Saturday, October 23, 2010

Night

     One’s fate often decides one’s struggles. In Elie Wiesel’s memoir, Night, his fate – to live through the darkest era of his life, the Holocaust – presents him an option between his survival and his father. Elie's indecisiveness between protecting and abandoning his father constructs the central conflict.
     When Elie’s family first arrive in Birkenau, reception center for Auschwitz – a concentration camp, SS officers separate Elie and his father from his mother and sisters. The parting surfaces Elie’s instinct to stay with his father: “I had one thought – not to lose [my father]. Not to be left alone…At all costs we must stay together,” (Wiesel 27). Within the depths of uncertainty and fear of isolation, Elie’s conscience tells him the importance of remaining at his father’s side. At the risk of death, he is willing to follow whichever path his father is forced to endure. As new deportees go though the selection, Elie made sure he walked on the same path as his father: “The baton moved to the left…If [my father] went to the right, I would go after him,” (Wiesel 29). There were two paths – one to the crematory and the other into the concentration camp. Elie does not concern himself with the destinations of the two trails; he is willing to face the outcome as long as his remains with his father. However, this is before he endures the hardships of surviving a labor camp.

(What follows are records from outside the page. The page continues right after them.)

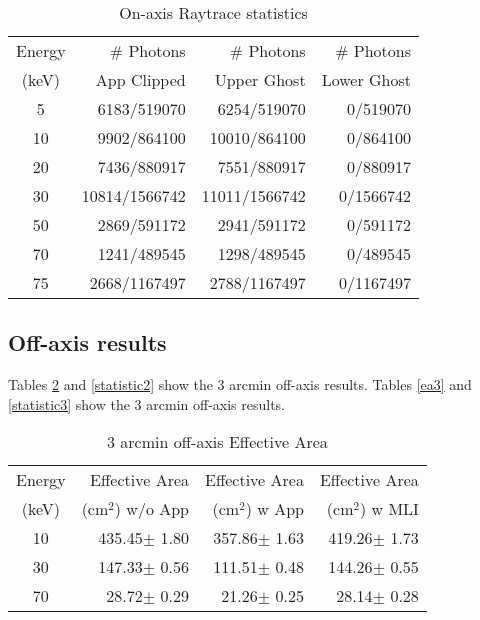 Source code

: \begin{table}[h]
\caption{On-axis Raytrace statistics}
\begin{center}
\begin{tabular}{|c|r|r|r|}
\hline
Energy & \# Photons & \# Photons &  \# Photons \\
(keV) &  App Clipped & Upper Ghost & Lower Ghost  \\
\hline
\hline
5 & 6183/519070 & 6254/519070 & 0/519070 \\
10 & 9902/864100 & 10010/864100 & 0/864100  \\
20 & 7436/880917 & 7551/880917 & 0/880917 \\
30 & 10814/1566742 & 11011/1566742 & 0/1566742  \\
50 & 2869/591172 & 2941/591172 & 0/591172 \\
70 & 1241/489545 & 1298/489545 & 0/489545 \\
75 & 2668/1167497 & 2788/1167497 & 0/1167497\\
\hline
\end{tabular}
\end{center}
\label{statistic1}
\end{table}

\subsection{Off-axis results}
Tables \ref{ea2} and \ref{statistic2} show the 3 arcmin off-axis results. Tables \ref{ea3} and \ref{statistic3} show the 3 arcmin off-axis results. 

\begin{table}[h]
\caption{3 arcmin off-axis Effective Area}
\begin{center}
\begin{tabular}{|c|r|r|r|}
\hline
Energy & Effective Area & Effective Area & Effective Area \\
(keV) & (cm$^2$) w/o App & (cm$^2$) w App &(cm$^2$) w MLI \\
\hline
\hline
10 & 435.45$\pm$ 1.80 & 357.86$\pm$ 1.63 & 419.26$\pm$ 1.73 \\
30 & 147.33$\pm$ 0.56 & 111.51$\pm$ 0.48 & 144.26$\pm$ 0.55 \\
70 &  28.72$\pm$ 0.29 & 21.26$\pm$ 0.25 & 28.14$\pm$ 0.28\\
\hline
\end{tabular}
\end{center}
\label{ea2}
\end{table}

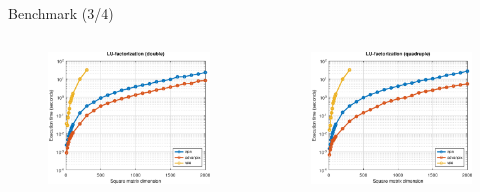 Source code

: \begin{frame}{Benchmark (3/4)}

\begin{columns}
\begin{column}{0.3\textwidth}
\begin{figure}
\centering
\includegraphics[width=1.0\linewidth]{res/data/2021-11-24_run-01-lu-double-semilogy}
\end{figure}
\end{column}
\begin{column}{0.3\textwidth}
\begin{figure}
\centering
\includegraphics[width=1.0\linewidth]{res/data/2021-11-24_run-01-lu-quadruple-semilogy}

\end{figure}
\end{column}
\end{columns}
\end{frame}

     As Elie struggles to survive within the concentration camp, his mind begins to wander from the importance of remaining at his father’s side. His mind is no longer constantly concerned about his father and only through a sudden jolt does he remember his father’s declining abilities: “And my father? Suddenly I remembered him. How would he pass the selection? He had aged so much…” (Wiesel 67). Elie has become so focused on his own survival and needs that he sometimes forget to concern himself with the well-being of his father. Survival in the labor camp meant continuously resist death and the temptation to give up, and without realizing it, the importance his father has on him is slowly fading away. Elie’s temptation to fight for his own survival slowly surfaces.
     When his father falls ill, Elie tries to remain a loving son by staying beside his father and tending his needs. Elie supports his father in whichever way he can by providing water and staying behind when all able individuals were to attend roll call. However, Elie soon abandons him because trying to tend and support the sick’s survival rather than his own – even if it was his father – only decreased his own chance to survival. When his father calls for him with his last breaths, Elie ignores him: “‘Eliezer.’…[My father’s] last word was my name. A summons, to which I did not respond,” (Wiesel 106). Elie decides that it is a better choice if his father is no longer weighing him down. He abandons his father and focuses on his own survival even though he regrets leaving his father behind.
     Throughout his struggle to survive the Holocaust, Elie is forced to choose between his life and his father. In the memoir, Night, the central conflict is between Elie’s choice of survival through abandoning or trying to find a way to support and protect his father. Eventually, he decides to abandon the weight and responsibility of his father.